(About this task) Write out, from the entries below, exactly the lines that run between the lines holding "存储时间：这两位的存储时间也是永久，除非用户清除数据，可以用作长效的存储。" and "而 websql 的效率也不错，10w+数据，简单查询一下，只花费了20MS左右。", inclusive, and stop there.

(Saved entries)
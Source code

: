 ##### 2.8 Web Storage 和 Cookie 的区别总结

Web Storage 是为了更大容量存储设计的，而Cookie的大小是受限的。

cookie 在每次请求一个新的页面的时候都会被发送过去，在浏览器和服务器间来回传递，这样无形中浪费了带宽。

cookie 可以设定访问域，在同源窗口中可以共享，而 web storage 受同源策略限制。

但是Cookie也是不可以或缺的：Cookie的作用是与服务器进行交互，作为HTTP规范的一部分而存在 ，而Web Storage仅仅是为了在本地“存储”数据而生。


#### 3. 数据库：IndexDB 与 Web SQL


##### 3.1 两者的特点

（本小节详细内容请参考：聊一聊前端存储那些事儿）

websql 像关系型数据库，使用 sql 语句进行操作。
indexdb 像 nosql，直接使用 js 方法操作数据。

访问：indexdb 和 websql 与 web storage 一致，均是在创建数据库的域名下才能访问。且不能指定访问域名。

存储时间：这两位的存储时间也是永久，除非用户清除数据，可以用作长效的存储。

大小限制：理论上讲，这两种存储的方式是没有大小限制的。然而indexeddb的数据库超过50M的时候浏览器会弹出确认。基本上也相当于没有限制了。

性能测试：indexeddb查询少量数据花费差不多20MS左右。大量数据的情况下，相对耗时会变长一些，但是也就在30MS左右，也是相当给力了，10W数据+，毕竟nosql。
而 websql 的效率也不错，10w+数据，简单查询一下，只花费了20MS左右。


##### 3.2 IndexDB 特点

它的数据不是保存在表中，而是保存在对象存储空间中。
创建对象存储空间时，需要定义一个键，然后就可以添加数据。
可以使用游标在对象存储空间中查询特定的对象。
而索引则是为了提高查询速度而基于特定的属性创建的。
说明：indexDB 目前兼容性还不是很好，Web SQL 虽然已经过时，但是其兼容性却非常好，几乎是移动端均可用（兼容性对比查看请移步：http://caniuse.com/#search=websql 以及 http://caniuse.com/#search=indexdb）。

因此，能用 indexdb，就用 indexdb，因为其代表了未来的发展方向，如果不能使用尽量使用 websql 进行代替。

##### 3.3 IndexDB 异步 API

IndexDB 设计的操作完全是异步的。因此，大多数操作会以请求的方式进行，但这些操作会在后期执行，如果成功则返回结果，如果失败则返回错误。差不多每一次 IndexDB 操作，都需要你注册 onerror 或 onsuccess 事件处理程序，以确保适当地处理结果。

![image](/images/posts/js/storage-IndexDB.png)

(Task output)
存储时间：这两位的存储时间也是永久，除非用户清除数据，可以用作长效的存储。

大小限制：理论上讲，这两种存储的方式是没有大小限制的。然而indexeddb的数据库超过50M的时候浏览器会弹出确认。基本上也相当于没有限制了。

性能测试：indexeddb查询少量数据花费差不多20MS左右。大量数据的情况下，相对耗时会变长一些，但是也就在30MS左右，也是相当给力了，10W数据+，毕竟nosql。
而 websql 的效率也不错，10w+数据，简单查询一下，只花费了20MS左右。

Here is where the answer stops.